Lompat ke isi utama

Berita

Bawaslu Soroti Politik Uang Digital, Tantangan Baru Pembuktian Hukum Pemilu

Anggota Bawaslu Totok Hariyono saat membuka diskusi tematik 'Politik Uang dengan Modus Digital (e-wallet), Tantangan Pembuktian Formil dan Materil melalui daring, Senin (9/2/2026).

Anggota Bawaslu Totok Hariyono saat membuka diskusi tematik 'Politik Uang dengan Modus Digital (e-wallet), Tantangan Pembuktian Formil dan Materil melalui daring, Senin (9/2/2026).

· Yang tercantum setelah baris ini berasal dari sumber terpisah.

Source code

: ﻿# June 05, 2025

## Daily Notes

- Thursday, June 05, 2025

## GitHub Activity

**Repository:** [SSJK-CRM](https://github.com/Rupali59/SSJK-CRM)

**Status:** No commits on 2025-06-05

Jakarta, 9 Februari 2026 – Badan Pengawas Pemilihan Umum Republik Indonesia menyoroti perkembangan praktik politik uang yang kini bertransformasi ke ranah digital. Pergeseran modus tersebut dinilai menjadi tantangan baru dalam penegakan hukum Pemilu, terutama dalam aspek pembuktian yang harus memenuhi unsur formil dan materiil.

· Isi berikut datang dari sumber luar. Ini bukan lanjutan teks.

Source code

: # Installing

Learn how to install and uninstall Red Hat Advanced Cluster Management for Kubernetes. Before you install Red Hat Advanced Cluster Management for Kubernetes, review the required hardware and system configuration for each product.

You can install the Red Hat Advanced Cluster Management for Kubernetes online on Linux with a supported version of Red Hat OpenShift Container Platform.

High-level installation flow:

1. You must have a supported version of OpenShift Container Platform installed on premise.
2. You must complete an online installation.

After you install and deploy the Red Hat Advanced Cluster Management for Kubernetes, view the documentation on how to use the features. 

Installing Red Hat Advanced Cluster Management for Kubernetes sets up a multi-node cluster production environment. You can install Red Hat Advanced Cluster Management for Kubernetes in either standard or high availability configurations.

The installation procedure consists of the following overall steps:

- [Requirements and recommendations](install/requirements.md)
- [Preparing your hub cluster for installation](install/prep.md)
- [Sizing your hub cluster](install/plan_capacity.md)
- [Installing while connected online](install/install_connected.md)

Anggota Bawaslu RI, Totok Haryono, menjelaskan bahwa praktik politik uang tidak lagi dilakukan secara konvensional, melainkan mulai memanfaatkan teknologi finansial seperti e-wallet, transfer digital, hingga skema paylater. Kondisi ini menyebabkan jejak pelanggaran semakin sulit dilacak, sementara proses pembuktian pidana Pemilu membutuhkan alat bukti yang kuat.

“Politik uang saat ini tidak lagi sebatas pemberian langsung. Modusnya sudah memanfaatkan teknologi, sehingga penelusuran menjadi lebih kompleks, padahal pembuktian membutuhkan minimal dua alat bukti yang sah,” ujar Totok dalam diskusi tematik yang digelar secara daring.

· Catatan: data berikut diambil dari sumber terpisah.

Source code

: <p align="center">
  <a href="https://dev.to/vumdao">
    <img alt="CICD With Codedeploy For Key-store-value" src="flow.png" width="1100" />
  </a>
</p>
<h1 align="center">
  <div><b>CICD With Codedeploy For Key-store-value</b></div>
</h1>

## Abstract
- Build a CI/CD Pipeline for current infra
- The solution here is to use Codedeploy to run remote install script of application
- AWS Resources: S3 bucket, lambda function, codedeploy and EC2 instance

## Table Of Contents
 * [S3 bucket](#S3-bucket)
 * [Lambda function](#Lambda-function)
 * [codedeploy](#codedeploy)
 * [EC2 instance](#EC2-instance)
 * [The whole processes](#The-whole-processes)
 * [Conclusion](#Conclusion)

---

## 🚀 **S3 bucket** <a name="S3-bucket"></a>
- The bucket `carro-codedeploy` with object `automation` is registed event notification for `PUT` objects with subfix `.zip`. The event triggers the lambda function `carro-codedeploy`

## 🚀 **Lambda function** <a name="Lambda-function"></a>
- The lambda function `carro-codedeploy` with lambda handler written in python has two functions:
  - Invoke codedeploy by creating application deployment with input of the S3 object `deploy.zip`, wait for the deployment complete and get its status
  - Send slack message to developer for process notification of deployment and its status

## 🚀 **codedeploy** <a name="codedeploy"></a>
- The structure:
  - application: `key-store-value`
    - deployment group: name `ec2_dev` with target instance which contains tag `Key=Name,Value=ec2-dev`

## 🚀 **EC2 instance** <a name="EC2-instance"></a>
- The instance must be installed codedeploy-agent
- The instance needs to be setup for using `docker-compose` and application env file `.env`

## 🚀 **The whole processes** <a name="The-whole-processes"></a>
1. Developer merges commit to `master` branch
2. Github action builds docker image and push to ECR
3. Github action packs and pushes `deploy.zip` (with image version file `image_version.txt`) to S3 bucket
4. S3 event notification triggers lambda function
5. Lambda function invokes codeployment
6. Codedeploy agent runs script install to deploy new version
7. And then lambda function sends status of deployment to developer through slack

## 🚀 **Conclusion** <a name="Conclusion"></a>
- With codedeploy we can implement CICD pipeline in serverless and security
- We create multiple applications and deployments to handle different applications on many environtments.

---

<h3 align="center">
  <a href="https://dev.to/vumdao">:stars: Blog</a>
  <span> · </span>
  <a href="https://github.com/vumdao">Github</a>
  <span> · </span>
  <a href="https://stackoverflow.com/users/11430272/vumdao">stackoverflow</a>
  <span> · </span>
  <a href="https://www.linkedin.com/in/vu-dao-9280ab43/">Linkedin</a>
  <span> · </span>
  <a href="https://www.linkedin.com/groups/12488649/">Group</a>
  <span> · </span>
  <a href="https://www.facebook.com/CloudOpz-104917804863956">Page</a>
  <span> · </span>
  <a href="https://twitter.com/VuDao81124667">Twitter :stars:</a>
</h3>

Ia menekankan bahwa perkembangan teknologi telah memperluas potensi praktik politik uang hingga ke berbagai wilayah, tanpa lagi dibatasi oleh perbedaan antara desa dan kota. Oleh karena itu, penguatan kapasitas analisis hukum serta penyesuaian pendekatan penegakan hukum menjadi hal yang sangat mendesak.

Lebih lanjut, Totok berharap diskusi tematik tersebut dapat menjadi ruang strategis bagi jajaran pengawas Pemilu untuk memperdalam pemahaman hukum, sekaligus menghasilkan rekomendasi dalam memperkuat regulasi serta strategi penanganan politik uang berbasis digital di masa mendatang.

Sejalan dengan hal tersebut, Anggota Bawaslu Provinsi Gorontalo, Wahyudin M Akili, menyampaikan bahwa politik uang masih menjadi persoalan klasik yang terus berulang dalam setiap pelaksanaan Pemilu. Ia menilai, tantangan utama dalam penanganannya terletak pada proses pembuktian serta perbedaan perspektif antar lembaga penegak hukum dalam Sentra Gakkumdu.

Menurutnya, perkembangan teknologi membuka ruang baru yang kerap dimanfaatkan sebagai celah untuk melakukan praktik politik uang secara tersembunyi. Modus digital seperti penggunaan dompet elektronik dan transaksi non-tunai dinilai semakin menyulitkan proses pengungkapan kasus.

Ia juga menambahkan bahwa regulasi yang ada, termasuk Undang-Undang Nomor 7 Tahun 2017 tentang Pemilu, masih menjadi rujukan utama. Namun demikian, perkembangan hukum, termasuk pengakuan alat bukti elektronik dalam ketentuan terbaru, perlu dioptimalkan agar mampu menjawab tantangan pembuktian di era digital.

Melalui berbagai upaya tersebut, Bawaslu menegaskan komitmennya untuk terus memperkuat pengawasan dan penegakan hukum Pemilu, termasuk dalam menghadapi dinamika baru seperti politik uang digital, guna menjaga integritas dan kualitas demokrasi di Indonesia.